**Work instructions**
Gather every line of the entries that includes the word "universitari".

↓↓↓

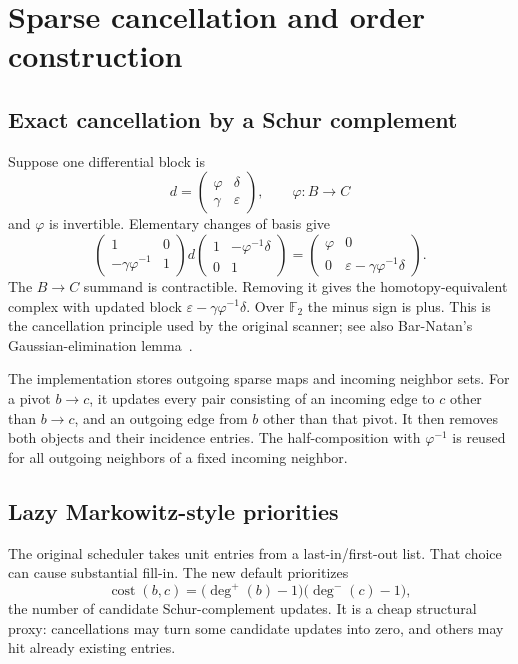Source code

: \documentclass[11pt]{article}
\newcommand{\F}{\mathbb F}
\begin{document}
\section{Sparse cancellation and order construction}

\subsection{Exact cancellation by a Schur complement}

Suppose one differential block is
\[
 d=
 \begin{pmatrix}
 \varphi & \delta\\
 \gamma & \varepsilon
 \end{pmatrix},\qquad \varphi:B\longrightarrow C
\]
and $\varphi$ is invertible. Elementary changes of basis give
\[
 \begin{pmatrix}1&0\\-\gamma\varphi^{-1}&1\end{pmatrix}
 d
 \begin{pmatrix}1&-\varphi^{-1}\delta\\0&1\end{pmatrix}
 =
 \begin{pmatrix}\varphi&0\\0&
 \varepsilon-\gamma\varphi^{-1}\delta\end{pmatrix}.
\]
The $B\to C$ summand is contractible. Removing it gives the homotopy-equivalent
complex with updated block
$\varepsilon-\gamma\varphi^{-1}\delta$. Over $\F_2$ the minus sign is plus.
This is the cancellation principle used by the original scanner; see also
Bar-Natan's Gaussian-elimination lemma~\cite{barnatan}.

The implementation stores outgoing sparse maps and incoming neighbor sets.
For a pivot $b\to c$, it updates every pair consisting of an incoming edge to
$c$ other than $b\to c$, and an outgoing edge from $b$ other than that pivot.
It then removes both objects and their incidence entries. The half-composition
with $\varphi^{-1}$ is reused for all outgoing neighbors of a fixed incoming
neighbor.

\subsection{Lazy Markowitz-style priorities}

The original scheduler takes unit entries from a last-in/first-out list.
That choice can cause substantial fill-in. The new default prioritizes
\[
 \operatorname{cost}(b,c)=
 \bigl(\deg^+(b)-1\bigr)\bigl(\deg^-(c)-1\bigr),
\]
the number of candidate Schur-complement updates. It is a cheap structural
proxy: cancellations may turn some candidate updates into zero, and others
may hit already existing entries.
\end{document}
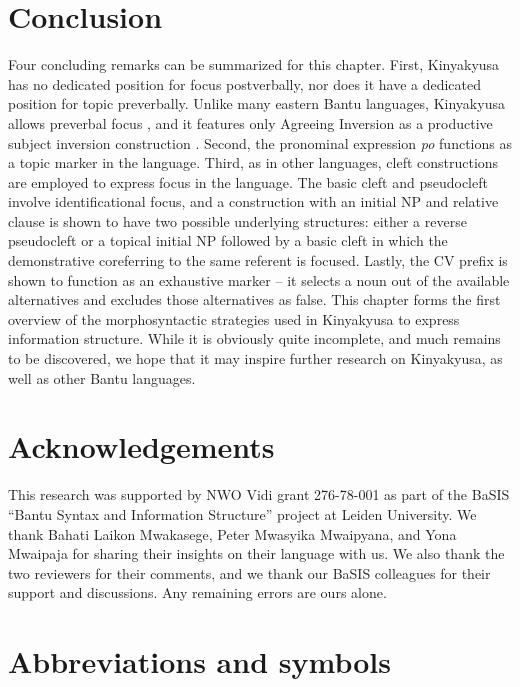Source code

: \documentclass[output=paper]{langscibook}
\begin{document}
\section{Conclusion}\largerpage

Four concluding remarks can be summarized for this chapter. First, Kinyakyusa has no dedicated position for focus postverbally, nor does it have a dedicated position for topic preverbally. Unlike many eastern Bantu languages, Kinyakyusa allows preverbal focus \citep[see][]{KerrEtAl2023}, and it features only Agreeing Inversion as a productive subject inversion construction \citep[see][]{MsovelaEtAl2023}.  Second, the pronominal expression \textit{po} functions as a topic marker in the language. Third, as in other languages, cleft constructions are employed to express focus in the language. The basic cleft and pseudocleft involve identificational focus, and a construction with an initial NP and relative clause is shown to have two possible underlying structures: either a reverse pseudocleft or a topical initial NP followed by a basic cleft in which the demonstrative coreferring to the same referent is focused. Lastly, the CV prefix is shown to function as an exhaustive marker \citep[see][]{vanderWalLusekelo2022} – it selects a noun out of the available alternatives and excludes those alternatives as false. This chapter forms the first overview of the morphosyntactic strategies used in Kinyakyusa to express information structure. While it is obviously quite incomplete, and much remains to be discovered, we hope that it may inspire further research on Kinyakyusa, as well as other Bantu languages.

\section*{Acknowledgements}

This research was supported by NWO Vidi grant 276-78-001 as part of the BaSIS “Bantu Syntax and Information Structure” project at Leiden University. We thank Bahati Laikon Mwakasege, Peter Mwasyika Mwaipyana, and Yona Mwaipaja for sharing their insights on their language with us. We also thank the two reviewers for their comments, and we thank our BaSIS colleagues for their support and discussions. Any remaining errors are ours alone.

\section*{Abbreviations and symbols}
\end{document}
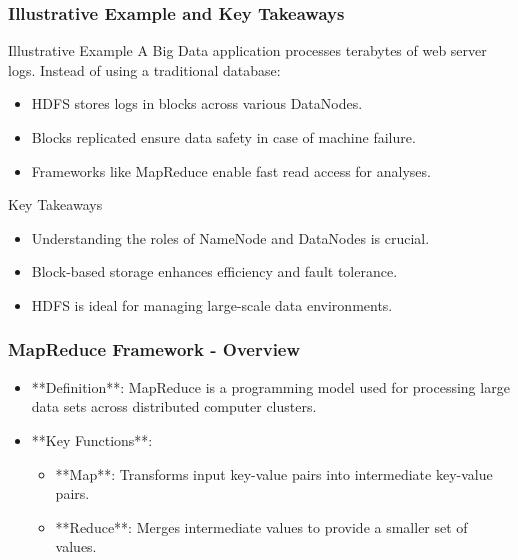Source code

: \documentclass[aspectratio=169]{beamer}
\begin{document}
\begin{frame}[fragile]
    \frametitle{Illustrative Example and Key Takeaways}
    \begin{block}{Illustrative Example}
        A Big Data application processes terabytes of web server logs. Instead of using a traditional database:
        \begin{itemize}
            \item HDFS stores logs in blocks across various DataNodes.
            \item Blocks replicated ensure data safety in case of machine failure.
            \item Frameworks like MapReduce enable fast read access for analyses.
        \end{itemize}
    \end{block}
    \begin{block}{Key Takeaways}
        \begin{itemize}
            \item Understanding the roles of NameNode and DataNodes is crucial.
            \item Block-based storage enhances efficiency and fault tolerance.
            \item HDFS is ideal for managing large-scale data environments.
        \end{itemize}
    \end{block}
\end{frame}

\begin{frame}[fragile]
    \frametitle{MapReduce Framework - Overview}
    \begin{itemize}
        \item **Definition**: MapReduce is a programming model used for processing large data sets across distributed computer clusters.
        \item **Key Functions**:
        \begin{itemize}
            \item **Map**: Transforms input key-value pairs into intermediate key-value pairs.
            \item **Reduce**: Merges intermediate values to provide a smaller set of values.
        \end{itemize}
    \end{itemize}
\end{frame}
\end{document}
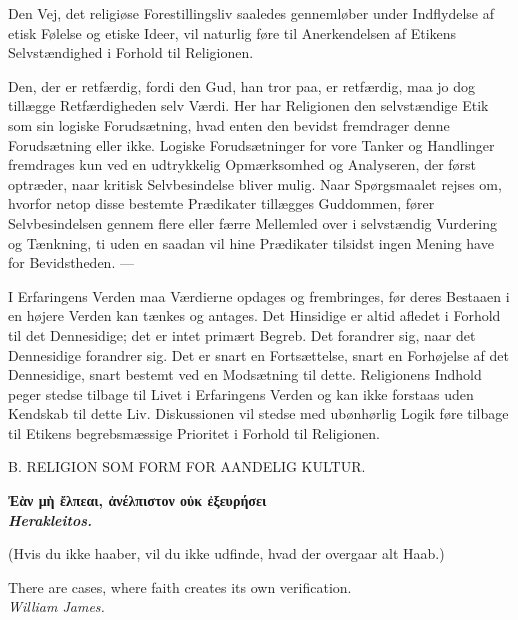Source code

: \documentclass[12pt,a4paper,openany]{book}
\newcommand{\opage}[1]{\marginnote{\footnotesize\textit{[#1]}}}
\begin{document}
Den Vej, det religiøse Forestillingsliv saaledes gennemløber under
Indflydelse af etisk Følelse og etiske Ideer, vil naturlig føre til
Anerkendelsen af Etikens Selvstændighed i Forhold til Religionen.

Den, der er retfærdig, fordi den Gud, han tror paa, er retfærdig, maa jo
dog tillægge Retfærdigheden selv Værdi. Her har Religionen den
selvstændige Etik som sin logiske Forudsætning, hvad enten den bevidst
fremdrager denne Forudsætning eller ikke. Logiske Forudsætninger for
vore Tanker og Handlinger fremdrages kun ved en udtrykkelig Opmærksomhed
og Analyseren, der først optræder, naar kritisk Selvbesindelse bliver
mulig. Naar Spørgsmaalet rejses om, hvorfor netop disse bestemte
Prædikater tillægges Guddommen, fører Selvbesindelsen gennem flere eller
færre Mellemled over i selvstændig Vurdering og Tænkning, ti uden en
saadan vil hine Prædikater tilsidst ingen Mening have for Bevidstheden.
---

I Erfaringens Verden maa Værdierne opdages og frembringes, før deres
Bestaaen i en højere Verden kan tænkes og antages. Det Hinsidige er
altid afledet i Forhold til det Dennesidige; det
\opage{215}er intet primært Begreb. Det forandrer sig, naar det
Dennesidige forandrer sig. Det er snart en Fortsættelse, snart en
Forhøjelse af det Dennesidige, snart bestemt ved en Modsætning til
dette. Religionens Indhold peger stedse tilbage til Livet i Erfaringens
Verden og kan ikke forstaas uden Kendskab til dette Liv. Diskussionen
vil stedse med ubønhørlig Logik føre tilbage til Etikens begrebsmæssige
Prioritet i Forhold til Religionen.

\clearpage

\opage{216}\begin{center}B. RELIGION SOM FORM FOR AANDELIG KULTUR.\end{center}

\begin{flushright}\begin{minipage}{0.55\textwidth}\small\bfseries
Ἐὰν μὴ ἔλπεαι, ἀνέλπιστον οὐκ ἐξευρήσει\\
\hfill\textit{Herakleitos.}\par\smallskip
(Hvis du ikke haaber, vil du ikke udfinde, hvad der overgaar alt Haab.)\par\smallskip
There are cases, where faith creates its own verification.\\
\hfill\textit{William James.}
\end{minipage}\end{flushright}
\end{document}
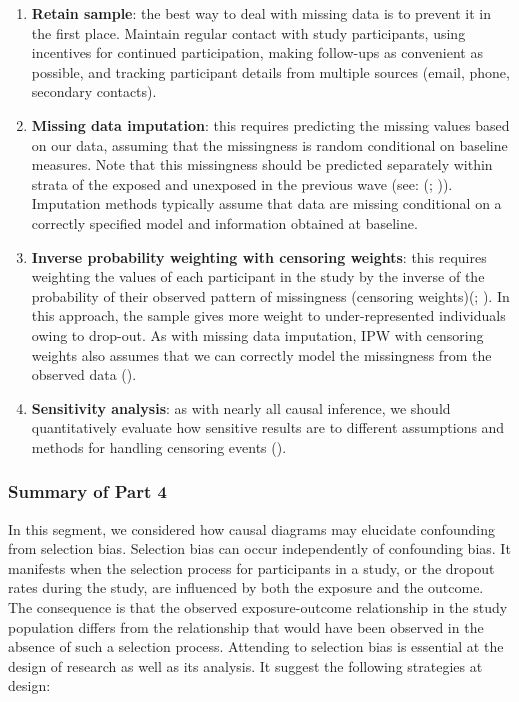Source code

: \documentclass[
  singlecolumn]{article}
\begin{document}
\begin{enumerate}
\def\labelenumi{\arabic{enumi}.}
\item
  \textbf{Retain sample}: the best way to deal with missing data is to
  prevent it in the first place. Maintain regular contact with study
  participants, using incentives for continued participation, making
  follow-ups as convenient as possible, and tracking participant details
  from multiple sources (email, phone, secondary contacts).
\item
  \textbf{Missing data imputation}: this requires predicting the missing
  values based on our data, assuming that the missingness is random
  conditional on baseline measures. Note that this missingness should be
  predicted separately within strata of the exposed and unexposed in the
  previous wave (see: (; )).
  Imputation methods typically assume that data are missing conditional
  on a correctly specified model and information obtained at baseline.
\item
  \textbf{Inverse probability weighting with censoring weights}: this
  requires weighting the values of each participant in the study by the
  inverse of the probability of their observed pattern of missingness
  (censoring weights)(;
  ). In this
  approach, the sample gives more weight to under-represented
  individuals owing to drop-out. As with missing data imputation, IPW
  with censoring weights also assumes that we can correctly model the
  missingness from the observed data ().
\item
  \textbf{Sensitivity analysis}: as with nearly all causal inference, we
  should quantitatively evaluate how sensitive results are to different
  assumptions and methods for handling censoring events
  ().
\end{enumerate}

\subsubsection{Summary of Part 4}\label{summary-of-part-4}

In this segment, we considered how causal diagrams may elucidate
confounding from selection bias. Selection bias can occur independently
of confounding bias. It manifests when the selection process for
participants in a study, or the dropout rates during the study, are
influenced by both the exposure and the outcome. The consequence is that
the observed exposure-outcome relationship in the study population
differs from the relationship that would have been observed in the
absence of such a selection process. Attending to selection bias is
essential at the design of research as well as its analysis. It suggest
the following strategies at design:
\end{document}
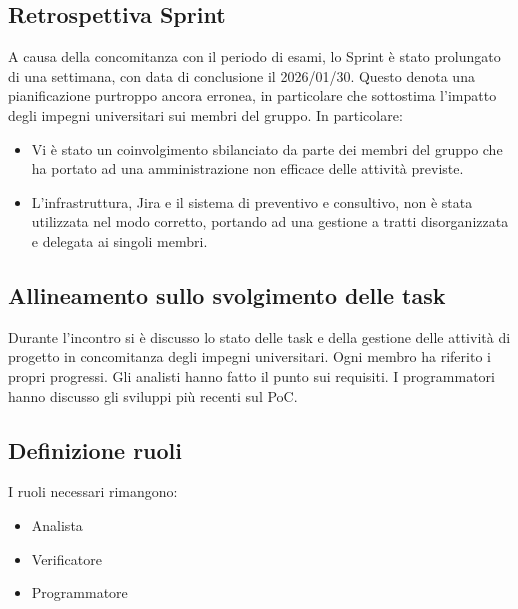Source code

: \documentclass[a4paper,12pt]{article}
\begin{document}
\subsection{Retrospettiva Sprint}
A causa della concomitanza con il periodo di esami, lo Sprint è stato prolungato di una settimana, con data di conclusione il 2026/01/30. Questo denota una pianificazione purtroppo ancora erronea, in particolare che sottostima l'impatto degli impegni universitari sui membri del gruppo. 
In particolare:
\begin{itemize}
    \item Vi è stato un coinvolgimento sbilanciato da parte dei membri del gruppo che ha portato ad una amministrazione non efficace delle attività previste.
    \item L'infrastruttura, Jira e il sistema di preventivo e consultivo, non è stata utilizzata nel modo corretto, portando ad una gestione a tratti disorganizzata e delegata ai singoli membri.
\end{itemize}

\subsection{Allineamento sullo svolgimento delle task}
Durante l'incontro si è discusso lo stato delle task e della gestione delle attività di progetto in concomitanza degli impegni universitari. Ogni membro ha riferito i propri progressi. Gli analisti hanno fatto il punto sui requisiti. I programmatori hanno discusso gli sviluppi più recenti sul PoC.

\subsection{Definizione ruoli}
I ruoli necessari rimangono:
\begin{itemize}[noitemsep]
    \item Analista
    \item Verificatore
    \item Programmatore
\end{itemize}
\end{document}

↑↑↑

**Answer for this exercise**
A causa della concomitanza con il periodo di esami, lo Sprint è stato prolungato di una settimana, con data di conclusione il 2026/01/30. Questo denota una pianificazione purtroppo ancora erronea, in particolare che sottostima l'impatto degli impegni universitari sui membri del gruppo. 
Durante l'incontro si è discusso lo stato delle task e della gestione delle attività di progetto in concomitanza degli impegni universitari. Ogni membro ha riferito i propri progressi. Gli analisti hanno fatto il punto sui requisiti. I programmatori hanno discusso gli sviluppi più recenti sul PoC.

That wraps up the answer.